Records from a data source
* * * *

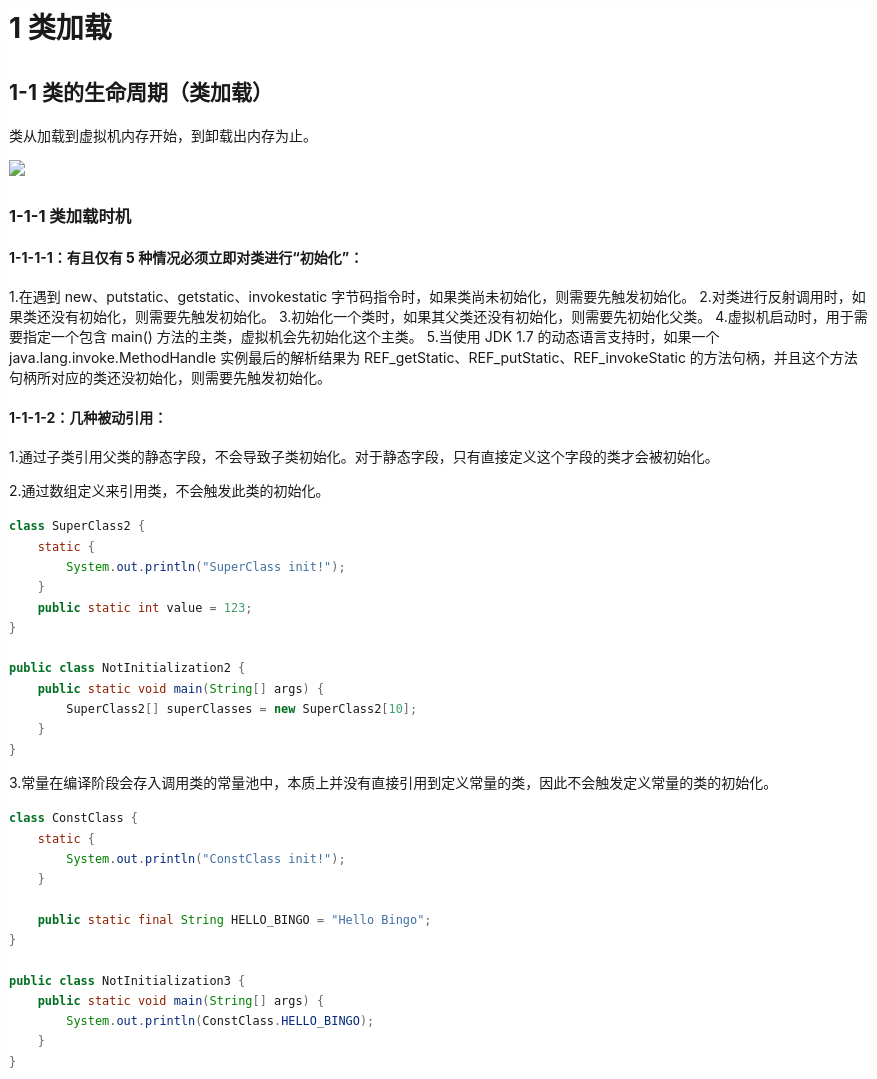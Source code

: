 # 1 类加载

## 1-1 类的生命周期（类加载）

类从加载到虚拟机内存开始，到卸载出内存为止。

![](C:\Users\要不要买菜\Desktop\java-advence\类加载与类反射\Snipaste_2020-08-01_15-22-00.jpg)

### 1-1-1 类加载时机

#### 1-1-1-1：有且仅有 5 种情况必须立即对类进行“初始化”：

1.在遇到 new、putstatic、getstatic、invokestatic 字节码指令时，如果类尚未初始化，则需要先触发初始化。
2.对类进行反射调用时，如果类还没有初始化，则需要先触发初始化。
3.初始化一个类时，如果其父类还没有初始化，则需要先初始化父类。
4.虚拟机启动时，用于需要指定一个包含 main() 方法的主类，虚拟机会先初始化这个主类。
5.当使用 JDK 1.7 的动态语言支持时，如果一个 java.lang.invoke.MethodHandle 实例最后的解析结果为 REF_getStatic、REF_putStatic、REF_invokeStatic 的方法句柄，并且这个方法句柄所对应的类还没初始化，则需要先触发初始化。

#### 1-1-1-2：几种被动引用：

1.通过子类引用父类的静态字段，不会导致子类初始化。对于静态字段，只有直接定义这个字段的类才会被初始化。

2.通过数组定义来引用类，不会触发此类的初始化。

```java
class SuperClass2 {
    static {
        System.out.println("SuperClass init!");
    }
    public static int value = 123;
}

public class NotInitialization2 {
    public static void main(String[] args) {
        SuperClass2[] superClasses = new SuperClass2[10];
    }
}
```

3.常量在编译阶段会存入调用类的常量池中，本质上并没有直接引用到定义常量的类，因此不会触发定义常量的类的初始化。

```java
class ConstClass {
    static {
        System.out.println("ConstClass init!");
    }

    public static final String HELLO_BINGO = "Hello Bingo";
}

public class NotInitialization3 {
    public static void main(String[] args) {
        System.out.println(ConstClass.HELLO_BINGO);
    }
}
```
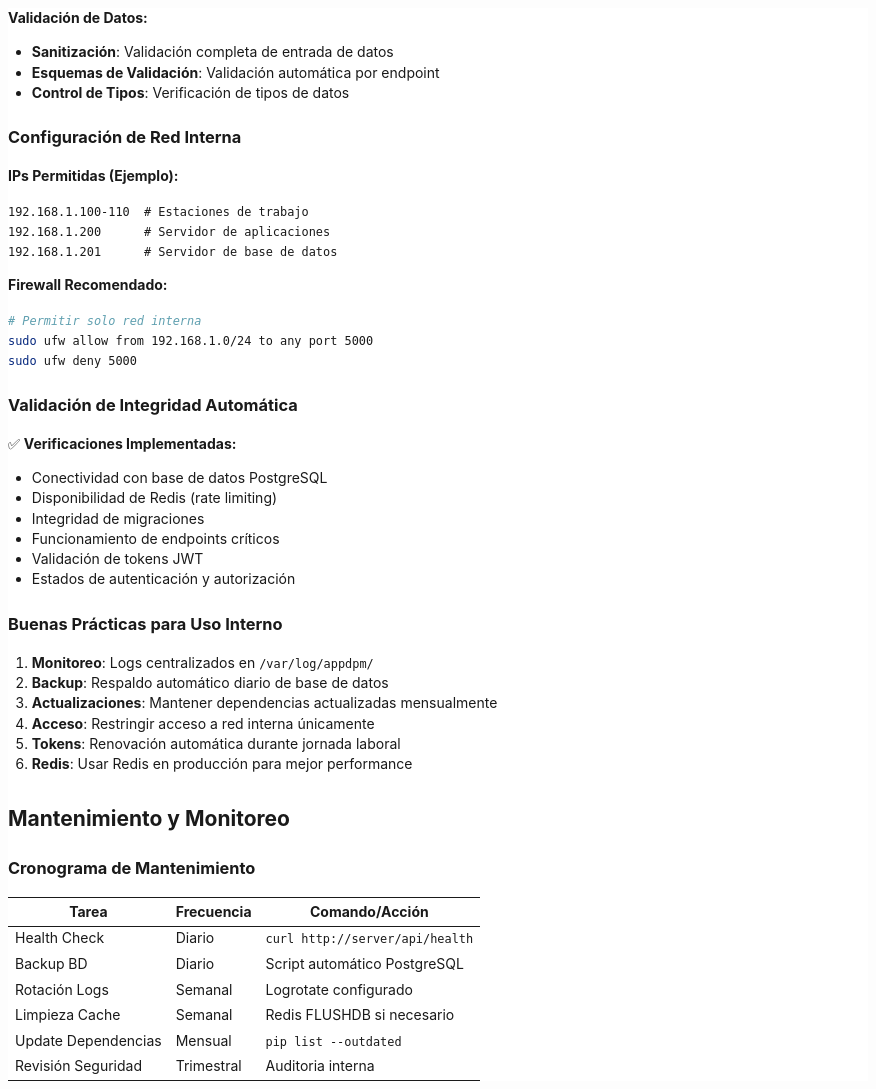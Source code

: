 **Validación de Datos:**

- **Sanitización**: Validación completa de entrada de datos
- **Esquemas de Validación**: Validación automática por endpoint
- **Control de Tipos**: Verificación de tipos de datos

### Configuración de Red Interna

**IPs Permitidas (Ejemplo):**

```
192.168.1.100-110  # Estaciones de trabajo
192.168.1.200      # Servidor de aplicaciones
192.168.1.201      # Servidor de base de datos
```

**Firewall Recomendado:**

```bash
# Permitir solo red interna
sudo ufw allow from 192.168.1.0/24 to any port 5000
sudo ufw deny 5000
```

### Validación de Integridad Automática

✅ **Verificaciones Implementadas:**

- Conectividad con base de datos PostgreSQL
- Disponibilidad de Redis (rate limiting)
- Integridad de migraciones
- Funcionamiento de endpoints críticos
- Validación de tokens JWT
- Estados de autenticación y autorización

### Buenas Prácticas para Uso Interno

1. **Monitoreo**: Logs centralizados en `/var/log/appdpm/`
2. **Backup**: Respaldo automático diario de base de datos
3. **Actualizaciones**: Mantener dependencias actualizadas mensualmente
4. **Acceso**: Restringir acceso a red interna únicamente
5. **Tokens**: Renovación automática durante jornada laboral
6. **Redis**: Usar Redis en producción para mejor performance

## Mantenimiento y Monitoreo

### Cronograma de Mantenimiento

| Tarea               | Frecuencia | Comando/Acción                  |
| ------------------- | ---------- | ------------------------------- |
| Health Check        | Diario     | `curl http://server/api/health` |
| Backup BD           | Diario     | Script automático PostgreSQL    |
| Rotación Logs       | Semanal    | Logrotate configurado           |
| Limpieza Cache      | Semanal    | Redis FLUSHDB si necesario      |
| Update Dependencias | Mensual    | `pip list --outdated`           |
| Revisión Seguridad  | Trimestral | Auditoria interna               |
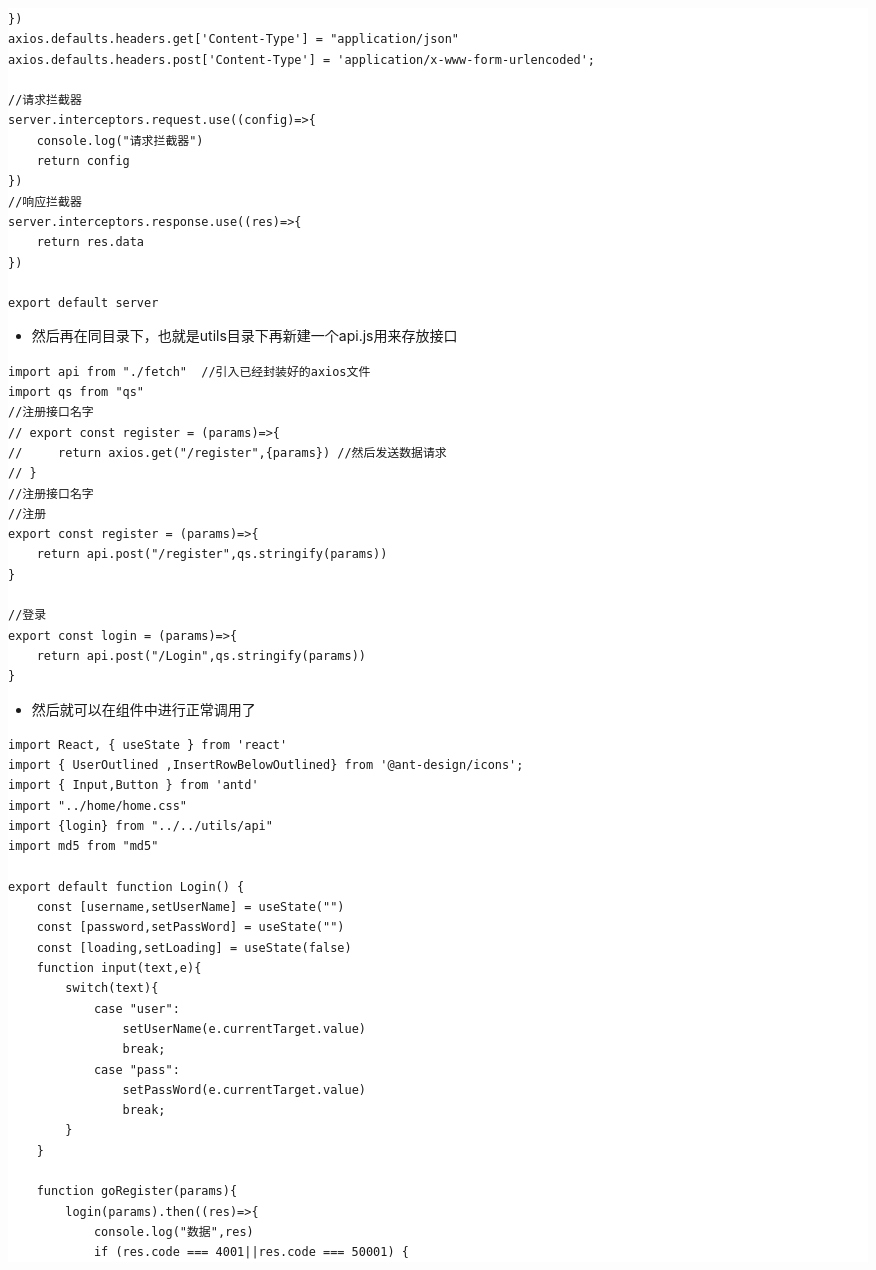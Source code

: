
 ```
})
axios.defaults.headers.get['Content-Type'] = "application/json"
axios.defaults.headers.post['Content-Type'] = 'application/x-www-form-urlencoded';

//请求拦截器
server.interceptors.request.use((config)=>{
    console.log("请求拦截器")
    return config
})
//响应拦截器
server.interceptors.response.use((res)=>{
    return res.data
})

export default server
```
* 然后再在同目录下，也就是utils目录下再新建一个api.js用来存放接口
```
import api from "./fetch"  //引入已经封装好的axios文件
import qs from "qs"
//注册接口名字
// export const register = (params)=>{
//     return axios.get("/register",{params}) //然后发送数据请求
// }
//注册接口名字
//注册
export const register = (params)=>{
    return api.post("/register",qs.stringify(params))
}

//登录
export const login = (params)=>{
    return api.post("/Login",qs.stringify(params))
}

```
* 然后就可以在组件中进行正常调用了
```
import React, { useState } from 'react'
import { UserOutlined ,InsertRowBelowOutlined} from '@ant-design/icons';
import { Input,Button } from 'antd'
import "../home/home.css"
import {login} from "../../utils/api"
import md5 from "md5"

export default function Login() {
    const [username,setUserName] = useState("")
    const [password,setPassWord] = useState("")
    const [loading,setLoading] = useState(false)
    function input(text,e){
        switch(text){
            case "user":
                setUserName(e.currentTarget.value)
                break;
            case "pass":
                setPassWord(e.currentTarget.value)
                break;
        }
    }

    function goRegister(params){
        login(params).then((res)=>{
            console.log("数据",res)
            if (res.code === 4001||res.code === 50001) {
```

* * * *

→ **What you should do**
List every line above that holds the word "interceptors".

→ **Expected answer**
server.interceptors.request.use((config)=>{
server.interceptors.response.use((res)=>{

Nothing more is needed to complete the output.